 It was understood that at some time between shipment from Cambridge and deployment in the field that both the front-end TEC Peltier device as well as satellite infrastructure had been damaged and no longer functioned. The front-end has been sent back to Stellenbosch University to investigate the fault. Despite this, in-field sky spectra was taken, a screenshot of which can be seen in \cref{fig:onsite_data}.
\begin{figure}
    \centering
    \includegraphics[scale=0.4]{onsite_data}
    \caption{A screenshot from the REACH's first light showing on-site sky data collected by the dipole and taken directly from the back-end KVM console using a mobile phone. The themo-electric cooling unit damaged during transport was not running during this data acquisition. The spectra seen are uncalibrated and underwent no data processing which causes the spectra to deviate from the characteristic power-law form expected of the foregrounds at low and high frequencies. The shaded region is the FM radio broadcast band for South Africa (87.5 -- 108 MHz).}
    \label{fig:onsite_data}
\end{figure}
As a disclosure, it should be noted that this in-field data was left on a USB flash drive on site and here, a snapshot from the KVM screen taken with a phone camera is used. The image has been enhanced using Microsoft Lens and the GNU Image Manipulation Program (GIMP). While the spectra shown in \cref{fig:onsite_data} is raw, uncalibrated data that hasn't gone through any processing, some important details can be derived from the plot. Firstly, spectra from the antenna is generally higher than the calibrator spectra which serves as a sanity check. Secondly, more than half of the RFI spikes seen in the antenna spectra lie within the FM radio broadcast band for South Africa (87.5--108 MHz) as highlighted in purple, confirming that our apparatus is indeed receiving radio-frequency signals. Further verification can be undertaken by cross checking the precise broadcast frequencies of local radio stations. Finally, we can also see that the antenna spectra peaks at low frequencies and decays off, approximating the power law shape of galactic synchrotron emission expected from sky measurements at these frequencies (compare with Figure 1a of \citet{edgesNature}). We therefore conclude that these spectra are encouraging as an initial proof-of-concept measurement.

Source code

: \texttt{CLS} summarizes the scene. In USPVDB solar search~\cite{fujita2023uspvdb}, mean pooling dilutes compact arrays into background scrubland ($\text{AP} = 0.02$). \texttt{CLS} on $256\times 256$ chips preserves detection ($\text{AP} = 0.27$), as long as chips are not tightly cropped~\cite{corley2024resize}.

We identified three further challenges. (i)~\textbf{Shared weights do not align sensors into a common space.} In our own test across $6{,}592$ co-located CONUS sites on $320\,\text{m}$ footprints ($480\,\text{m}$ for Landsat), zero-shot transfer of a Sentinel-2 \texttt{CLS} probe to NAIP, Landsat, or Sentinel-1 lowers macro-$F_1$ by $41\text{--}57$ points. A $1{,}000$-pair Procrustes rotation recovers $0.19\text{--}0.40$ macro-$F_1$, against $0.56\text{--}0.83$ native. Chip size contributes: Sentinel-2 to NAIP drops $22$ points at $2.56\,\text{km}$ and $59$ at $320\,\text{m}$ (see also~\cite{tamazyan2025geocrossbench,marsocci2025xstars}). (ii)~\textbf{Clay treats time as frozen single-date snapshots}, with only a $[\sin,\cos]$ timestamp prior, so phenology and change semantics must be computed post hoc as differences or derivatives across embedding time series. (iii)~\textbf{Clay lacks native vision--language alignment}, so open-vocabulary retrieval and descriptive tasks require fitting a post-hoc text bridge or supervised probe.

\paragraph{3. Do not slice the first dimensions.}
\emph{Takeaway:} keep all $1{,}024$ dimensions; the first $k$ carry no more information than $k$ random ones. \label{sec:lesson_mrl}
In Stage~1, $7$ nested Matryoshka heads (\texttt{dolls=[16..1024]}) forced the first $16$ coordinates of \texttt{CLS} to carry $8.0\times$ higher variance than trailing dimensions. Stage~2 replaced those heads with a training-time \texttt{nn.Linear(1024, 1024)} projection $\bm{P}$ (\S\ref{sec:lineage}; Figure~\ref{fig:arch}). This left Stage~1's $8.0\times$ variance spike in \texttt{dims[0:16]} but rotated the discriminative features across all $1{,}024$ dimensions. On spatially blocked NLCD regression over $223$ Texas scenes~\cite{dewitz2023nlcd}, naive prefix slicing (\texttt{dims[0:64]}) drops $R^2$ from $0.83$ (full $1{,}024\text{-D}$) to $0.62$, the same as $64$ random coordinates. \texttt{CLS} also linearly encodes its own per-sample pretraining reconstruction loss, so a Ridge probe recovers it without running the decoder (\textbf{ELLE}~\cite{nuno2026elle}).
****************
Exercise directions -> Each line of the listing should be copied exactly, with none left out.

Task result ->
 It was understood that at some time between shipment from Cambridge and deployment in the field that both the front-end TEC Peltier device as well as satellite infrastructure had been damaged and no longer functioned. The front-end has been sent back to Stellenbosch University to investigate the fault. Despite this, in-field sky spectra was taken, a screenshot of which can be seen in \cref{fig:onsite_data}.
\begin{figure}
    \centering
    \includegraphics[scale=0.4]{onsite_data}
    \caption{A screenshot from the REACH's first light showing on-site sky data collected by the dipole and taken directly from the back-end KVM console using a mobile phone. The themo-electric cooling unit damaged during transport was not running during this data acquisition. The spectra seen are uncalibrated and underwent no data processing which causes the spectra to deviate from the characteristic power-law form expected of the foregrounds at low and high frequencies. The shaded region is the FM radio broadcast band for South Africa (87.5 -- 108 MHz).}
    \label{fig:onsite_data}
\end{figure}
As a disclosure, it should be noted that this in-field data was left on a USB flash drive on site and here, a snapshot from the KVM screen taken with a phone camera is used. The image has been enhanced using Microsoft Lens and the GNU Image Manipulation Program (GIMP). While the spectra shown in \cref{fig:onsite_data} is raw, uncalibrated data that hasn't gone through any processing, some important details can be derived from the plot. Firstly, spectra from the antenna is generally higher than the calibrator spectra which serves as a sanity check. Secondly, more than half of the RFI spikes seen in the antenna spectra lie within the FM radio broadcast band for South Africa (87.5--108 MHz) as highlighted in purple, confirming that our apparatus is indeed receiving radio-frequency signals. Further verification can be undertaken by cross checking the precise broadcast frequencies of local radio stations. Finally, we can also see that the antenna spectra peaks at low frequencies and decays off, approximating the power law shape of galactic synchrotron emission expected from sky measurements at these frequencies (compare with Figure 1a of \citet{edgesNature}). We therefore conclude that these spectra are encouraging as an initial proof-of-concept measurement.

Source code

: \texttt{CLS} summarizes the scene. In USPVDB solar search~\cite{fujita2023uspvdb}, mean pooling dilutes compact arrays into background scrubland ($\text{AP} = 0.02$). \texttt{CLS} on $256\times 256$ chips preserves detection ($\text{AP} = 0.27$), as long as chips are not tightly cropped~\cite{corley2024resize}.

We identified three further challenges. (i)~\textbf{Shared weights do not align sensors into a common space.} In our own test across $6{,}592$ co-located CONUS sites on $320\,\text{m}$ footprints ($480\,\text{m}$ for Landsat), zero-shot transfer of a Sentinel-2 \texttt{CLS} probe to NAIP, Landsat, or Sentinel-1 lowers macro-$F_1$ by $41\text{--}57$ points. A $1{,}000$-pair Procrustes rotation recovers $0.19\text{--}0.40$ macro-$F_1$, against $0.56\text{--}0.83$ native. Chip size contributes: Sentinel-2 to NAIP drops $22$ points at $2.56\,\text{km}$ and $59$ at $320\,\text{m}$ (see also~\cite{tamazyan2025geocrossbench,marsocci2025xstars}). (ii)~\textbf{Clay treats time as frozen single-date snapshots}, with only a $[\sin,\cos]$ timestamp prior, so phenology and change semantics must be computed post hoc as differences or derivatives across embedding time series. (iii)~\textbf{Clay lacks native vision--language alignment}, so open-vocabulary retrieval and descriptive tasks require fitting a post-hoc text bridge or supervised probe.

\paragraph{3. Do not slice the first dimensions.}
\emph{Takeaway:} keep all $1{,}024$ dimensions; the first $k$ carry no more information than $k$ random ones. \label{sec:lesson_mrl}
In Stage~1, $7$ nested Matryoshka heads (\texttt{dolls=[16..1024]}) forced the first $16$ coordinates of \texttt{CLS} to carry $8.0\times$ higher variance than trailing dimensions. Stage~2 replaced those heads with a training-time \texttt{nn.Linear(1024, 1024)} projection $\bm{P}$ (\S\ref{sec:lineage}; Figure~\ref{fig:arch}). This left Stage~1's $8.0\times$ variance spike in \texttt{dims[0:16]} but rotated the discriminative features across all $1{,}024$ dimensions. On spatially blocked NLCD regression over $223$ Texas scenes~\cite{dewitz2023nlcd}, naive prefix slicing (\texttt{dims[0:64]}) drops $R^2$ from $0.83$ (full $1{,}024\text{-D}$) to $0.62$, the same as $64$ random coordinates. \texttt{CLS} also linearly encodes its own per-sample pretraining reconstruction loss, so a Ridge probe recovers it without running the decoder (\textbf{ELLE}~\cite{nuno2026elle}).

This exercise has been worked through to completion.